Exercise brief:
Within the data that follows, set down exactly the lines from the one containing "canonical quantization we" through the one containing "constraints are first", both ends included.

Start of Block

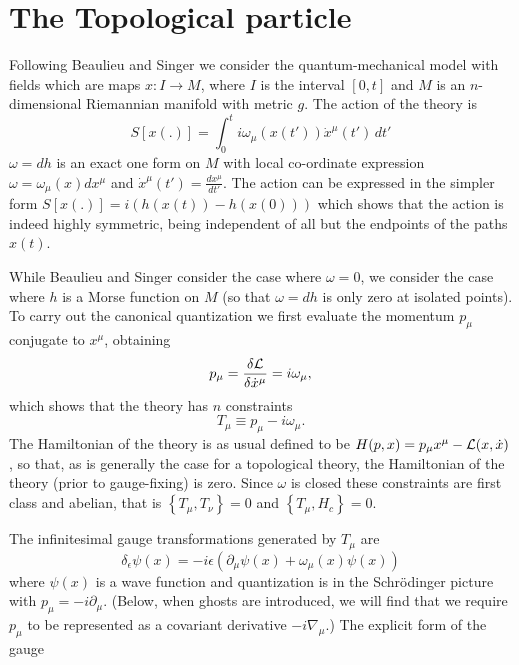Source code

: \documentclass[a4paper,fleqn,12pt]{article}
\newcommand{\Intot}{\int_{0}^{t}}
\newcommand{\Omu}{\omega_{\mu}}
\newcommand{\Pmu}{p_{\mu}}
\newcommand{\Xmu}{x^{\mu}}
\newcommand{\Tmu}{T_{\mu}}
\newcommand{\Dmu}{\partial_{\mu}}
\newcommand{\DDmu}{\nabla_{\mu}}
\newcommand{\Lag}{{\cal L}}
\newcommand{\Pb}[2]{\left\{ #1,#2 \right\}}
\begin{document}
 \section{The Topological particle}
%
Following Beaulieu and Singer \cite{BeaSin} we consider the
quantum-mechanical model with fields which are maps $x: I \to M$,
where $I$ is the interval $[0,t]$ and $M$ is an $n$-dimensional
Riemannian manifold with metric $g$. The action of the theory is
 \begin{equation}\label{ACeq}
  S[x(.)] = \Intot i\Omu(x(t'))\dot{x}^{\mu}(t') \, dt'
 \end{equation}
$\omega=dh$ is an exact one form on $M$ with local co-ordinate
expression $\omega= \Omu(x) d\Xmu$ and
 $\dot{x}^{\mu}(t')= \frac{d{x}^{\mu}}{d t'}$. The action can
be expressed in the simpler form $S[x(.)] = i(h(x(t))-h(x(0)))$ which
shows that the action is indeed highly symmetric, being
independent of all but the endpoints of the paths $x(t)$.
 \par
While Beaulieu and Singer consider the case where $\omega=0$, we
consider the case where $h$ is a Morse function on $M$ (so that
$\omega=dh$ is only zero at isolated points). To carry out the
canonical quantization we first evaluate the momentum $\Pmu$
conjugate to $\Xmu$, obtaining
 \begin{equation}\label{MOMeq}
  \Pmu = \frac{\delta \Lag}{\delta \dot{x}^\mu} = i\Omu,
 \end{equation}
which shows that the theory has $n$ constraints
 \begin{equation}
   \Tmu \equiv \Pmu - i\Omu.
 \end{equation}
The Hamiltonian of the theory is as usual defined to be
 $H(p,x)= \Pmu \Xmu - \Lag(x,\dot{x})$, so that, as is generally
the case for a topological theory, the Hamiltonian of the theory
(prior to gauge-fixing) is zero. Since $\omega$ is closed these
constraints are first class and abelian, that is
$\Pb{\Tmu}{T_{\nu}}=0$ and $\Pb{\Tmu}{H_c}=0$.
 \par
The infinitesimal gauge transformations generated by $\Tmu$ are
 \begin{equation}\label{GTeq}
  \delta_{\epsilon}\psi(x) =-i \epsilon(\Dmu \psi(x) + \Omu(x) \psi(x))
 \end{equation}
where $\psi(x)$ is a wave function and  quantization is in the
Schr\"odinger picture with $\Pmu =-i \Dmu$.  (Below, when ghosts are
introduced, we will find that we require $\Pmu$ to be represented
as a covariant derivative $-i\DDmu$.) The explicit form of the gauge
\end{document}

End of Block

Reply to the task:
canonical quantization we first evaluate the momentum $\Pmu$
conjugate to $\Xmu$, obtaining
 \begin{equation}\label{MOMeq}
  \Pmu = \frac{\delta \Lag}{\delta \dot{x}^\mu} = i\Omu,
 \end{equation}
which shows that the theory has $n$ constraints
 \begin{equation}
   \Tmu \equiv \Pmu - i\Omu.
 \end{equation}
The Hamiltonian of the theory is as usual defined to be
 $H(p,x)= \Pmu \Xmu - \Lag(x,\dot{x})$, so that, as is generally
the case for a topological theory, the Hamiltonian of the theory
(prior to gauge-fixing) is zero. Since $\omega$ is closed these
constraints are first class and abelian, that is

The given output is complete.